• Records from a collection
################
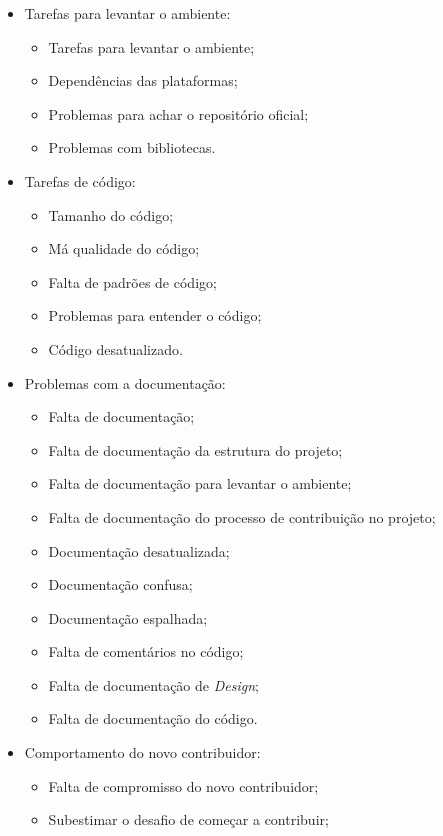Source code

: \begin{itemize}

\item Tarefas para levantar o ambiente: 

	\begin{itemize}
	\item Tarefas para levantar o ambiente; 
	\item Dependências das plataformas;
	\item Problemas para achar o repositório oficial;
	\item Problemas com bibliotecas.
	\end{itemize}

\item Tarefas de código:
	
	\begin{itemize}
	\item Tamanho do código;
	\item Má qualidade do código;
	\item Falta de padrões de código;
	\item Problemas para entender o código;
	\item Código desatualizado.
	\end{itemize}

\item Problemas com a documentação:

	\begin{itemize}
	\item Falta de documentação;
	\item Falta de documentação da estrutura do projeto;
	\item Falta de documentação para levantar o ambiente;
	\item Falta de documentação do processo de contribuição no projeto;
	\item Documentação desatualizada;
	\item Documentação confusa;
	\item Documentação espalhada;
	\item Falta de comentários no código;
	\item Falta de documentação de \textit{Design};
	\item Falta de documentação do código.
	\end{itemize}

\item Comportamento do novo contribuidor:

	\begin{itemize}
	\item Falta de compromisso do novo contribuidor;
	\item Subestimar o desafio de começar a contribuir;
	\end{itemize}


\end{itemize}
################
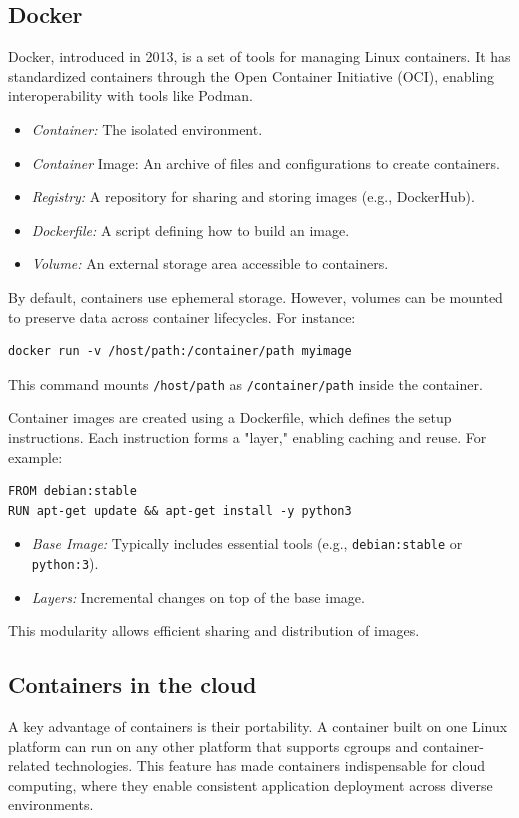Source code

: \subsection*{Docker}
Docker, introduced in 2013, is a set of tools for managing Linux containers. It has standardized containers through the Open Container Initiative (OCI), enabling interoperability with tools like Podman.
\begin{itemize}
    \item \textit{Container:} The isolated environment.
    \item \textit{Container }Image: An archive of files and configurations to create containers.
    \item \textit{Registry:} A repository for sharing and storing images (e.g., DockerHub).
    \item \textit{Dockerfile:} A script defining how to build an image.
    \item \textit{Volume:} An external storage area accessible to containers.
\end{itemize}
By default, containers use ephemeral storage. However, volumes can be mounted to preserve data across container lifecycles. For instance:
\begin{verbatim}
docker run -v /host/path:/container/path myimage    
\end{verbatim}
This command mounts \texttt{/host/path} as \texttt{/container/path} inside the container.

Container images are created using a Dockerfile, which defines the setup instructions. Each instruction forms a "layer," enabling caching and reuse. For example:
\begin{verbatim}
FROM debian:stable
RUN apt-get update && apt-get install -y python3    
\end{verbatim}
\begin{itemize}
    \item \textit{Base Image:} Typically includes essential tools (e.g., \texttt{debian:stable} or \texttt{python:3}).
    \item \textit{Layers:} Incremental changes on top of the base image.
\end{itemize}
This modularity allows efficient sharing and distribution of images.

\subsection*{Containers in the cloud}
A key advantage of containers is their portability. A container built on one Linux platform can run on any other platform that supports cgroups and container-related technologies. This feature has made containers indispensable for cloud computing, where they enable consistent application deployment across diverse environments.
################
• Aim of the task
Return every line of the records in which the word "novo" is found.

• Response to the exercise
\item Comportamento do novo contribuidor:
	\item Falta de compromisso do novo contribuidor;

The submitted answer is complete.